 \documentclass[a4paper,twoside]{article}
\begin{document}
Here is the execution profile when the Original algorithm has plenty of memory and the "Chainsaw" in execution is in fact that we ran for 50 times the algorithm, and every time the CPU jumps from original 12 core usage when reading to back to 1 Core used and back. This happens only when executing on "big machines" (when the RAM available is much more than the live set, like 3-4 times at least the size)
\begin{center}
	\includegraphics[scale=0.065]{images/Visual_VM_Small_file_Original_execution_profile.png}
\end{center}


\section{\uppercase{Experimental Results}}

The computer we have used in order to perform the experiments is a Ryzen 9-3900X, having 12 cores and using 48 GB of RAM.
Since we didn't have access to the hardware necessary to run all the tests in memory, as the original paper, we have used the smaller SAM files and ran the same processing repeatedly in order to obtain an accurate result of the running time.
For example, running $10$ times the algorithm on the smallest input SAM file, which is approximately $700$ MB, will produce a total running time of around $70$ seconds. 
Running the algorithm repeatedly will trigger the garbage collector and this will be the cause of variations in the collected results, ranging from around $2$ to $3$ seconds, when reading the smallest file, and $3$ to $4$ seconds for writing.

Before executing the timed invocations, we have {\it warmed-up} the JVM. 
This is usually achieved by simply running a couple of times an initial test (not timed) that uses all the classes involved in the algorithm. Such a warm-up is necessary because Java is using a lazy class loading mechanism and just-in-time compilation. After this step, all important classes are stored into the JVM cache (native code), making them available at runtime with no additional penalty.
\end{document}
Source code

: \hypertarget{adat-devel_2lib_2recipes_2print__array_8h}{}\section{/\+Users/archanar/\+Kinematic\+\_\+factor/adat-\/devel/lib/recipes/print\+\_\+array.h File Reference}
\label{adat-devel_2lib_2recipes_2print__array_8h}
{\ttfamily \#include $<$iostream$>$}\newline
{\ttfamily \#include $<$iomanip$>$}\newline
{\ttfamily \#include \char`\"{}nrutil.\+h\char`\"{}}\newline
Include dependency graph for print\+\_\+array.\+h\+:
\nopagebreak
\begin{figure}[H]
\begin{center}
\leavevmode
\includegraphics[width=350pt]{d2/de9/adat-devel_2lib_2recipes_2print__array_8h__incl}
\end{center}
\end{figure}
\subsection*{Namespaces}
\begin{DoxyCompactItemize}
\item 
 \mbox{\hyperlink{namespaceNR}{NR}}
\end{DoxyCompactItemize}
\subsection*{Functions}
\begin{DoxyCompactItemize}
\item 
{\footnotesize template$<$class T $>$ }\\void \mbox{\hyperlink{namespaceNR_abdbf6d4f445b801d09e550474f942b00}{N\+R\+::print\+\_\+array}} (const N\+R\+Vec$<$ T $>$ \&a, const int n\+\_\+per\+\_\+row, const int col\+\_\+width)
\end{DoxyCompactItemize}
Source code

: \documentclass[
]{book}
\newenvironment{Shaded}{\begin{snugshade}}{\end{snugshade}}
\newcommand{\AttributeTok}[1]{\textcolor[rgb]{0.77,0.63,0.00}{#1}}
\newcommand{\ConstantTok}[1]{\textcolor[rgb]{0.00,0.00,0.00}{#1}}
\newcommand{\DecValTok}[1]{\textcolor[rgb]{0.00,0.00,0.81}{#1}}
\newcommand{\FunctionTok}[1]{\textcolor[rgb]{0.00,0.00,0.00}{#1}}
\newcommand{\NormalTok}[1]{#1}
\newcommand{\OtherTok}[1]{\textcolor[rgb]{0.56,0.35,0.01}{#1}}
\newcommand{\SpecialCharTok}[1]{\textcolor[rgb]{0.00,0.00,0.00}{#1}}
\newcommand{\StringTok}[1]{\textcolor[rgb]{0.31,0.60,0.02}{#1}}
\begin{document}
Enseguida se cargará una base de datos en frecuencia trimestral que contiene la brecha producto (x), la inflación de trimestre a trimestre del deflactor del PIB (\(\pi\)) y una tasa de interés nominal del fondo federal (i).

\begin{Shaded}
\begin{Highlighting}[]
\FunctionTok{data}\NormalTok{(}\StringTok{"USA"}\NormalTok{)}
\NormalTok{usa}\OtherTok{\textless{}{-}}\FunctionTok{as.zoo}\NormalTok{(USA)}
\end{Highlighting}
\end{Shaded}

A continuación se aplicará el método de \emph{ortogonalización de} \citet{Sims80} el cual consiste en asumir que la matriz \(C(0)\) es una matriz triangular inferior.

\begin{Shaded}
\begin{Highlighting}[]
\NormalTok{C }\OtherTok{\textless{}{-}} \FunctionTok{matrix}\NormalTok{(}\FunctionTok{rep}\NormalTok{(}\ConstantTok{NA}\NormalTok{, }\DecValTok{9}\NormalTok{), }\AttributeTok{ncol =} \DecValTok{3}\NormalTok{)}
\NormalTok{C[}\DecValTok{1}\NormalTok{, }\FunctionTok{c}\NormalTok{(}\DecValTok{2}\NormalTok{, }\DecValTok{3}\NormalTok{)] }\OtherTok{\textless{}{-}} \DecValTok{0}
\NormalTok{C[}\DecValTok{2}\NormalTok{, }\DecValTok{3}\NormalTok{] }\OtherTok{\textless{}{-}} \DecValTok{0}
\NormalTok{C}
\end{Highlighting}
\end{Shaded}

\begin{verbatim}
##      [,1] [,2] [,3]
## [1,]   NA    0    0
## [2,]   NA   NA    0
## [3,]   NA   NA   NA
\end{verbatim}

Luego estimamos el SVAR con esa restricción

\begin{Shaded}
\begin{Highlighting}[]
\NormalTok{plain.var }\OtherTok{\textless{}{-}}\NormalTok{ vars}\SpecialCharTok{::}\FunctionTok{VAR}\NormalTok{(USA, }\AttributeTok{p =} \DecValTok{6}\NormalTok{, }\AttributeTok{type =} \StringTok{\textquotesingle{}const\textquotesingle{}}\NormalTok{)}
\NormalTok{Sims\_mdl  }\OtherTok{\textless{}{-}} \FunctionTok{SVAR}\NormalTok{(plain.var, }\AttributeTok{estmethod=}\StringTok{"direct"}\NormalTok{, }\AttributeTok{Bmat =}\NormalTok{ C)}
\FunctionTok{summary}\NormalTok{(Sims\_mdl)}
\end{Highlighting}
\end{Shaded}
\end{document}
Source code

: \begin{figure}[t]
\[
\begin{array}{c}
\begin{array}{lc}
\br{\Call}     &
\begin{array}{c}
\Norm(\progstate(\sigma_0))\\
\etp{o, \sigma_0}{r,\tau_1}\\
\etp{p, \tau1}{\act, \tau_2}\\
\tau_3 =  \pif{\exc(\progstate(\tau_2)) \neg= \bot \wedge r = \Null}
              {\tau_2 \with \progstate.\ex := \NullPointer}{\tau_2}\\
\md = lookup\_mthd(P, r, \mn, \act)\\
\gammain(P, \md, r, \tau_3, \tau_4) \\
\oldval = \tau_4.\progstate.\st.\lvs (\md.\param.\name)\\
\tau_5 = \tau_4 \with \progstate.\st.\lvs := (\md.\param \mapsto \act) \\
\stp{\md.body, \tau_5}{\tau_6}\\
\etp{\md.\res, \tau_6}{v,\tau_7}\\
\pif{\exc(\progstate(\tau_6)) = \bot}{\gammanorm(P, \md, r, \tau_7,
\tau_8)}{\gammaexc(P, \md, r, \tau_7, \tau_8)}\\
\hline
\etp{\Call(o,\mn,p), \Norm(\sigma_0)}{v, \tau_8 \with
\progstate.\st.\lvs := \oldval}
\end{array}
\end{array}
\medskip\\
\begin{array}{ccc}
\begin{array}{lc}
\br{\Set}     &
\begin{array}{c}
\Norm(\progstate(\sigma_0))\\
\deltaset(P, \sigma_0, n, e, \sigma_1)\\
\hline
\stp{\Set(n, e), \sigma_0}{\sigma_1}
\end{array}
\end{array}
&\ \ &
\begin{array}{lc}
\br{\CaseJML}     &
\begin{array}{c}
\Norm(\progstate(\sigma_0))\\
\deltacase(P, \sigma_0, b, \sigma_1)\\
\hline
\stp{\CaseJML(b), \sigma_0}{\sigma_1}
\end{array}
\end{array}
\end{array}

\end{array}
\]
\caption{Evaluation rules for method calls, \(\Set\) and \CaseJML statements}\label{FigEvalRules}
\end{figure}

[PROBLEM DETAILS] For every line of the material above that contains the word "CaseJML", show the line.

[FINISHED TASK]
\br{\CaseJML}     &
\stp{\CaseJML(b), \sigma_0}{\sigma_1}
\caption{Evaluation rules for method calls, \(\Set\) and \CaseJML statements}\label{FigEvalRules}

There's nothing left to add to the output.